Monday, July 28, 2008

A letter in the guardian

My supervisor (as a co-signiture) recently had a letter published in the Guardian. I can break it down into about three different parts.

1) Despite promises nothing has happened
2) The CCS competition attracted 18 entrants, and we're only funding 1
3) CCS needs an economic, not legislative, push to get it to run

The final paragraph says that:

"Government leadership on nuclear power has been clear.
The recent turnaround on renewable generation demonstrates ambition from the top, based on clear and generous incentives to wind farms.
Now, can government clean up the remaining 60 per cent of electricity?

There is a very large gap between the market price of CO2, and the funds required to reimburse full-sized experiments in storage (€39 predicted from 2013, compared to €70-100 per ton CO2 initially required).
That means introducing a subsidy linked to the EU market – there are many viable options.

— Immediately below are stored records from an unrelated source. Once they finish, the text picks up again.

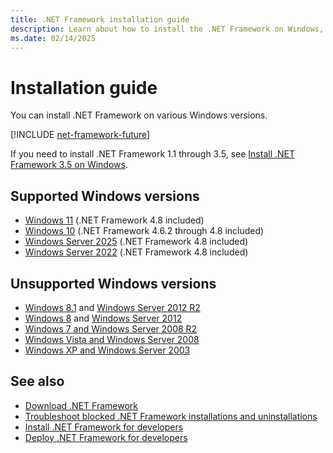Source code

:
 ```yaml
---
title: .NET Framework installation guide
description: Learn about how to install the .NET Framework on Windows, and which versions of Windows support .NET Framework.
ms.date: 02/14/2025
---
```

# Installation guide

You can install .NET Framework on various Windows versions.

[!INCLUDE [net-framework-future](../../../includes/net-framework-future.md)]

If you need to install .NET Framework 1.1 through 3.5, see [Install .NET Framework 3.5 on Windows](dotnet-35-windows.md).

## Supported Windows versions

- [Windows 11](on-windows-and-server.md#windows-11) (.NET Framework 4.8 included)
- [Windows 10](on-windows-and-server.md#windows-10) (.NET Framework 4.6.2 through 4.8 included)
- [Windows Server 2025](on-windows-and-server.md#windows-server) (.NET Framework 4.8 included)
- [Windows Server 2022](on-windows-and-server.md#windows-server) (.NET Framework 4.8 included)

## Unsupported Windows versions

- [Windows 8.1](on-windows-and-server.md#windows-81-8-7-vista-xp) and [Windows Server 2012 R2](on-windows-and-server.md#windows-server)
- [Windows 8](on-windows-and-server.md#windows-81-8-7-vista-xp) and [Windows Server 2012](on-windows-and-server.md#windows-server)
- [Windows 7 and Windows Server 2008 R2](/previous-versions/dotnet/framework/install/on-windows-7)
- [Windows Vista and Windows Server 2008](/previous-versions/dotnet/framework/install/on-windows-vista)
- [Windows XP and Windows Server 2003](/previous-versions/dotnet/framework/install/on-windows-xp)

## See also

- [Download .NET Framework](https://dotnet.microsoft.com/download)
- [Troubleshoot blocked .NET Framework installations and uninstallations](troubleshoot-blocked-installations-and-uninstallations.md)
- [Install .NET Framework for developers](guide-for-developers.md)
- [Deploy .NET Framework for developers](../deployment/deployment-guide-for-developers.md)
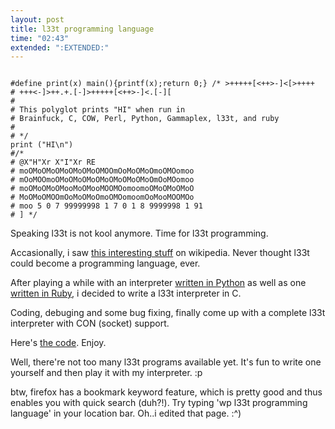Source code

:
 ```yaml
---
layout: post
title: l33t programming language
time: "02:43"
extended: ":EXTENDED:"
---
```


<code>
#define print(x) main(){printf(x);return 0;} /* >+++++[<++>-]<[>++++ 
# +++<-]>++.+.[-]>+++++[<++>-]<.[-][ 
# 
# This polyglot prints "HI" when run in 
# Brainfuck, C, COW, Perl, Python, Gammaplex, l33t, and ruby 
# 
# */ 
print ("HI\n")
#/* 
# @X"H"Xr X"I"Xr RE 
# moOMoOMoOMoOMoOMoOMOOmOoMoOMoOmoOMOomoo 
# mOoMOOmoOMoOMoOMoOMoOMoOMoOMoOmOoMOomoo 
# moOMoOMoOMooMoOMooMOOMOomoomoOMoOMoOMoO 
# MoOMoOMOOmOoMoOMoOmoOMOomoomOoMooMOOMOo 
# moo 5 0 7 99999998 1 7 0 1 8 9999998 1 91 
# ] */
</code>


Speaking l33t is not kool anymore. Time for l33t programming.

Accasionally, i saw <a href=http://en.wikipedia.org/wiki/L33t_programming_language>this interesting stuff</a> on wikipedia. Never thought l33t could become a programming language, ever.

After playing a while with an interpreter <a href=http://electrod.ifreepages.com/l33t.zip>written in Python</a> as well as one <a href=http://propellors.net/files/l33t.rb>written in Ruby</a>, i decided to write a l33t interpreter in C.

Coding, debuging and some bug fixing, finally come up with a complete l33t interpreter with CON (socket) support.

Here's <a href=http://linuxfire.com.cn/~alecs/code/l33t.c>the code</a>. Enjoy. 

Well, there're not too many l33t programs available yet. It's fun to write one yourself and then play it with my interpreter. :p




btw, firefox has a bookmark keyword feature, which is pretty good and thus enables you with quick search (duh?!).  Try typing 'wp l33t programming language' in your location bar. Oh..i edited that page. :^)

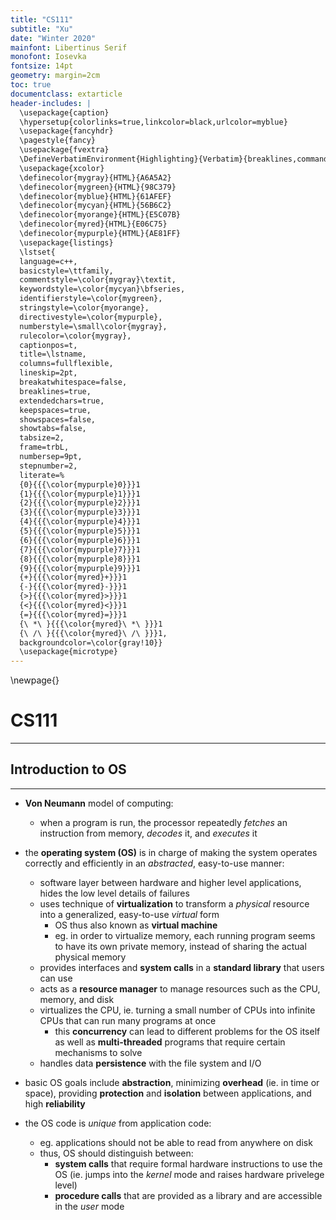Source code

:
 ```yaml
---
title: "CS111"
subtitle: "Xu"
date: "Winter 2020"
mainfont: Libertinus Serif
monofont: Iosevka
fontsize: 14pt
geometry: margin=2cm
toc: true
documentclass: extarticle
header-includes: |
  \usepackage{caption}
  \hypersetup{colorlinks=true,linkcolor=black,urlcolor=myblue}
  \usepackage{fancyhdr}
  \pagestyle{fancy}
  \usepackage{fvextra}
  \DefineVerbatimEnvironment{Highlighting}{Verbatim}{breaklines,commandchars=\\\{\}}
  \usepackage{xcolor}
  \definecolor{mygray}{HTML}{A6A5A2}
  \definecolor{mygreen}{HTML}{98C379}
  \definecolor{myblue}{HTML}{61AFEF}
  \definecolor{mycyan}{HTML}{56B6C2}
  \definecolor{myorange}{HTML}{E5C07B}
  \definecolor{myred}{HTML}{E06C75}
  \definecolor{mypurple}{HTML}{AE81FF}
  \usepackage{listings}
  \lstset{
  language=c++,
  basicstyle=\ttfamily,
  commentstyle=\color{mygray}\textit,
  keywordstyle=\color{mycyan}\bfseries,
  identifierstyle=\color{mygreen},
  stringstyle=\color{myorange},
  directivestyle=\color{mypurple},
  numberstyle=\small\color{mygray},
  rulecolor=\color{mygray},
  captionpos=t,
  title=\lstname,
  columns=fullflexible,
  lineskip=2pt,
  breakatwhitespace=false,
  breaklines=true,
  extendedchars=true,
  keepspaces=true,
  showspaces=false,
  showtabs=false,
  tabsize=2,
  frame=trbL,
  numbersep=9pt,
  stepnumber=2,
  literate=%
  {0}{{{\color{mypurple}0}}}1
  {1}{{{\color{mypurple}1}}}1
  {2}{{{\color{mypurple}2}}}1
  {3}{{{\color{mypurple}3}}}1
  {4}{{{\color{mypurple}4}}}1
  {5}{{{\color{mypurple}5}}}1
  {6}{{{\color{mypurple}6}}}1
  {7}{{{\color{mypurple}7}}}1
  {8}{{{\color{mypurple}8}}}1
  {9}{{{\color{mypurple}9}}}1
  {+}{{{\color{myred}+}}}1
  {-}{{{\color{myred}-}}}1
  {>}{{{\color{myred}>}}}1
  {<}{{{\color{myred}<}}}1
  {=}{{{\color{myred}=}}}1
  {\ *\ }{{{\color{myred}\ *\ }}}1
  {\ /\ }{{{\color{myred}\ /\ }}}1,
  backgroundcolor=\color{gray!10}}
  \usepackage{microtype}
---
```


\newpage{}

# CS111
***

## Introduction to OS
***

- **Von Neumann** model of computing:
  - when a program is run, the processor repeatedly *fetches* an instruction from memory, *decodes* it, and *executes* it

- the **operating system (OS)** is in charge of making the system operates correctly and efficiently in an *abstracted*, easy-to-use manner:
  - software layer between hardware and higher level applications, hides the low level details of failures
  - uses technique of **virtualization** to transform a *physical* resource into a generalized, easy-to-use *virtual* form
    - OS thus also known as **virtual machine**
    - eg. in order to virtualize memory, each running program seems to have its own private memory, instead of sharing the actual physical memory
  - provides interfaces and **system calls** in a **standard library** that users can use
  - acts as a **resource manager** to manage resources such as the CPU, memory, and disk
  - virtualizes the CPU, ie. turning a small number of CPUs into infinite CPUs that can run many programs at once
    - this **concurrency** can lead to different problems for the OS itself as well as **multi-threaded** programs that require certain mechanisms to solve
  - handles data **persistence** with the file system and I/O
- basic OS goals include **abstraction**, minimizing **overhead** (ie. in time or space), providing **protection** and **isolation** between applications, and high **reliability**
- the OS code is *unique* from application code:
  - eg. applications should not be able to read from anywhere on disk
  - thus, OS should distinguish between:
    - **system calls** that require formal hardware instructions to use the OS (ie. jumps into the *kernel* mode and raises hardware privelege level)
    - **procedure calls** that are provided as a library and are accessible in the *user* mode

##
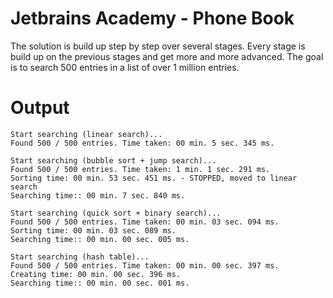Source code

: # Jetbrains Academy - Phone Book
The solution is build up step by step over several stages. 
Every stage is build up on the previous stages and get more and more advanced.
The goal is to search 500 entries in a list of over 1 million entries.

# Output
```
Start searching (linear search)...
Found 500 / 500 entries. Time taken: 00 min. 5 sec. 345 ms.

Start searching (bubble sort + jump search)...
Found 500 / 500 entries. Time taken: 1 min. 1 sec. 291 ms.
Sorting time: 00 min. 53 sec. 451 ms. - STOPPED, moved to linear search
Searching time:: 00 min. 7 sec. 840 ms.

Start searching (quick sort + binary search)...
Found 500 / 500 entries. Time taken: 00 min. 03 sec. 094 ms.
Sorting time: 00 min. 03 sec. 089 ms.
Searching time:: 00 min. 00 sec. 005 ms.

Start searching (hash table)...
Found 500 / 500 entries. Time taken: 00 min. 00 sec. 397 ms.
Creating time: 00 min. 00 sec. 396 ms.
Searching time:: 00 min. 00 sec. 001 ms.
```
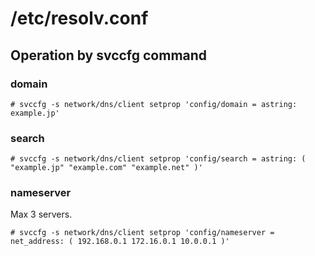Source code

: # /etc/resolv.conf

## Operation by svccfg command

### domain

```
# svccfg -s network/dns/client setprop 'config/domain = astring: example.jp'
```

### search

```
# svccfg -s network/dns/client setprop 'config/search = astring: ( "example.jp" "example.com" "example.net" )'
```

### nameserver

Max 3 servers.

```
# svccfg -s network/dns/client setprop 'config/nameserver = net_address: ( 192.168.0.1 172.16.0.1 10.0.0.1 )'
```
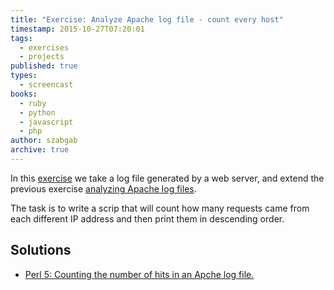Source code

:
 ```yaml
---
title: "Exercise: Analyze Apache log file - count every host"
timestamp: 2015-10-27T07:20:01
tags:
  - exercises
  - projects
published: true
types:
  - screencast
books:
  - ruby
  - python
  - javascript
  - php
author: szabgab
archive: true
---
```



In this [exercise](/exercises) we take a log file generated by a web server, and
extend the previous exercise [analyzing Apache log files](/exercise-analyze-apache-log-file-count-localhost).


<slidecast file="beginner-perl/exercise-improve-apache-analyzer" youtube="oQTSLam_-xE" />

The task is to write a scrip that will count how many requests came from each different IP address and then
print them in descending order.

## Solutions

* [Perl 5: Counting the number of hits in an Apche log file.](https://perlmaven.com/beginner-perl-maven-solution-improve-apache-analyzer)
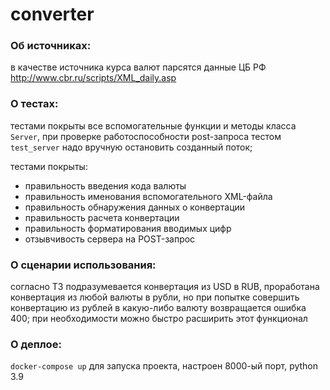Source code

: # converter


### Об источниках:
в качестве источника курса валют парсятся данные ЦБ РФ http://www.cbr.ru/scripts/XML_daily.asp


### О тестах:
тестами покрыты все вспомогательные функции и методы класса ```Server```, при проверке работоспособности post-запроса тестом ```test_server``` надо вручную остановить созданный поток;

тестами покрыты:
- правильность введения кода валюты
- правильность именования вспомогательного XML-файла
- правильность обнаружения данных о конвертации
- правильность расчета конвертации
- правильность форматирования вводимых цифр
- отзывчивость сервера на POST-запрос


### О сценарии использования:
согласно ТЗ подразумевается конвертация из USD в RUB, проработана конвертация из любой валюты в рубли, но при попытке совершить конвертацию из рублей в какую-либо валюту возвращается ошибка 400; при необходимости можно быстро расширить этот функционал


### О деплое:
```docker-compose up```  для запуска проекта, настроен 8000-ый порт, python 3.9

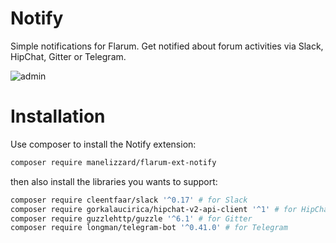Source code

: # Notify

Simple notifications for Flarum. Get notified about forum activities via Slack, HipChat, Gitter or Telegram.

![admin](https://cloud.githubusercontent.com/assets/895589/20643049/6274e43e-b41e-11e6-9f71-a9ef9ed81375.png)

# Installation

Use composer to install the Notify extension:

```bash
composer require manelizzard/flarum-ext-notify
```

then also install the libraries you wants to support:

```bash
composer require cleentfaar/slack '^0.17' # for Slack
composer require gorkalaucirica/hipchat-v2-api-client '^1' # for HipChat
composer require guzzlehttp/guzzle '^6.1' # for Gitter
composer require longman/telegram-bot '^0.41.0' # for Telegram
```
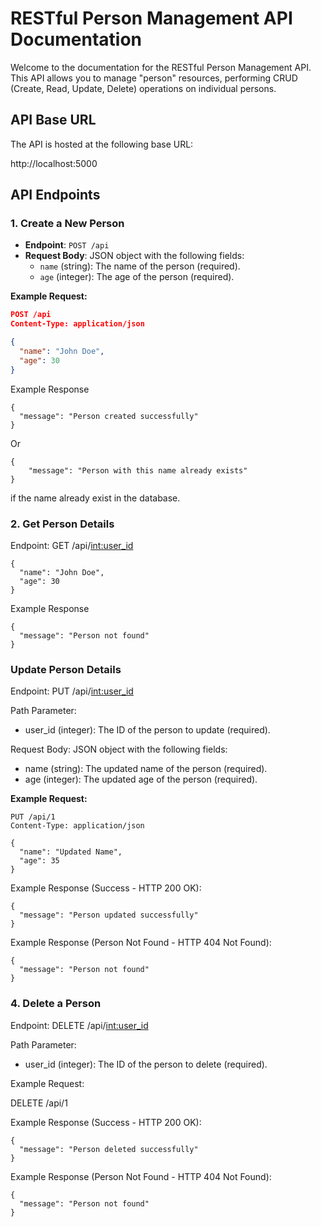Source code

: # RESTful Person Management API Documentation

Welcome to the documentation for the RESTful Person Management API. This API allows you to manage "person" resources, performing CRUD (Create, Read, Update, Delete) operations on individual persons.

## API Base URL

The API is hosted at the following base URL:

http://localhost:5000


## API Endpoints

### 1. Create a New Person

- **Endpoint**: `POST /api`
- **Request Body**: JSON object with the following fields:
  - `name` (string): The name of the person (required).
  - `age` (integer): The age of the person (required).

**Example Request:**

```json
POST /api
Content-Type: application/json

{
  "name": "John Doe",
  "age": 30
}
```

Example Response

    {
      "message": "Person created successfully"
    }

Or

    {
        "message": "Person with this name already exists"
    }

if the name already exist in the database.

### 2. Get Person Details
Endpoint: GET /api/<int:user_id>

    {
      "name": "John Doe",
      "age": 30
    }

Example Response

    {
      "message": "Person not found"
    }

### Update Person Details
Endpoint: PUT /api/<int:user_id>

Path Parameter:

- user_id (integer): The ID of the person to update (required).

Request Body: JSON object with the following fields:

- name (string): The updated name of the person (required).
- age (integer): The updated age of the person (required).

**Example Request:**

    PUT /api/1
    Content-Type: application/json

    {
      "name": "Updated Name",
      "age": 35
    }

Example Response (Success - HTTP 200 OK):

    {
      "message": "Person updated successfully"
    }

Example Response (Person Not Found - HTTP 404 Not Found):

    {
      "message": "Person not found"
    }

### 4. Delete a Person

Endpoint: DELETE /api/<int:user_id>

Path Parameter:

- user_id (integer): The ID of the person to delete (required).

Example Request:

DELETE /api/1

Example Response (Success - HTTP 200 OK):

    {
      "message": "Person deleted successfully"
    }

Example Response (Person Not Found - HTTP 404 Not Found):

    {
      "message": "Person not found"
    }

Learning quickly means not just one, but several clean power plants, actually built, actually operating, and built faster, with follow-through planned to become routine operations.

The prize of reducing UK emissions is great, but the far bigger prize is to actually fulfil the essential goal of reducing global emissions for all humans. To do so will require making both policy and financial resources commensurate with ambitions. And making sure the UK holds on to the opportunity to deploy carbon capture, sooner than planned
".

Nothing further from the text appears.